Lancaster then reads from Young’s Literal Translation which, while sounding awkward, renders the Greek text without attempting to interpret it.

For the law having a shadow of the coming good things — not the very image of the matters, every year, by the same sacrifices that they offer continually, is never able to make perfect those coming near…

“Coming near” is a technical term, but I’ll get to that in a minute.

What this sentence boils down to once you remove the translation bias, is to say:

The Torah is good because it contains a shadow of the coming good things.

No indication that those good things have already arrived (because they haven’t) or that anything has been done away with. Just a statement that the ceremonies of the Torah foreshadow the Messianic Age and beyond.

Period.

Lancaster explained his main point and I believe I got it, but it was hell trying to take notes so that point would be easy for me to explain. I’ll try to create a more straightforward statement than what I heard in the sermon, and then I’ll go back and cite some of Lancaster’s proofs.

The Sacrifice - detailThe sacrifices for sin listed in the Torah were never, ever meant to actually forgive intentional sin. In fact, there is no sacrifice for intentional sin in the Torah, only for unintentional sin.

So what happened when a Hebrew in the days of the Tabernacle or the Temples intentionally sinned?

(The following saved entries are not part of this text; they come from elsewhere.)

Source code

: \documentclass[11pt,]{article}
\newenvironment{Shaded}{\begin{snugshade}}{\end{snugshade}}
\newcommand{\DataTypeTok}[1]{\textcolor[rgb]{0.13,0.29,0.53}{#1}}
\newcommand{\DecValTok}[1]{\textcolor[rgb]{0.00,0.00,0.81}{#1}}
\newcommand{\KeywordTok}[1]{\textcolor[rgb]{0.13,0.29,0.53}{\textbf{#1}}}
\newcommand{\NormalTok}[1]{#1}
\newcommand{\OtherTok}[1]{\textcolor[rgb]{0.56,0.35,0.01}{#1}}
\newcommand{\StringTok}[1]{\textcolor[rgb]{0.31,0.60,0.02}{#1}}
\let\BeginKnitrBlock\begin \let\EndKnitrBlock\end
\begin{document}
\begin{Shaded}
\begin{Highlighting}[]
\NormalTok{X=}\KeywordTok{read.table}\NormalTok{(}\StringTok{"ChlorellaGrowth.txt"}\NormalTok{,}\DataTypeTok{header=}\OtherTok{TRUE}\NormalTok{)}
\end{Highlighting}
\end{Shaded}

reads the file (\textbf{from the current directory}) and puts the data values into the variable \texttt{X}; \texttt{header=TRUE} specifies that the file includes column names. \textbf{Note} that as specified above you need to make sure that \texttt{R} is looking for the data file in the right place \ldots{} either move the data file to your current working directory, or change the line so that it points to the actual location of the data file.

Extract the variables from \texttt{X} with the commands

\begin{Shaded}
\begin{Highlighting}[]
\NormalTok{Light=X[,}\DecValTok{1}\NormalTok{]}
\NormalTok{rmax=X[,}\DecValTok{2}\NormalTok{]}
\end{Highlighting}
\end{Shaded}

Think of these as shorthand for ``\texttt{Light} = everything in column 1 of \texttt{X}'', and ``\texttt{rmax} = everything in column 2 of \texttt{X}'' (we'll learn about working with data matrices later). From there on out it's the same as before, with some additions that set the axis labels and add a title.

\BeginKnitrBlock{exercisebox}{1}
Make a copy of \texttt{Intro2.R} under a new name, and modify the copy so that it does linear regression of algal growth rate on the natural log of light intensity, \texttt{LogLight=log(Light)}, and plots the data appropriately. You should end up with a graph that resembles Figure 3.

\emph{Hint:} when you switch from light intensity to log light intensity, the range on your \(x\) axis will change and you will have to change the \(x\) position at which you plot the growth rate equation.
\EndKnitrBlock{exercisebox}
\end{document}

Or, for instance, what happened if a Jew lived in the diaspora, the lands other than Israel, far away from the Temple, and he sinned? Did he have to go all the way to Jerusalem to give a sacrifice? But I guess that wouldn’t matter. Even if the Jewish person lived in Jerusalem and committed an intentional sin, was that person destined to burn in Hell for eternity because there was no sacrifice for intentional sin?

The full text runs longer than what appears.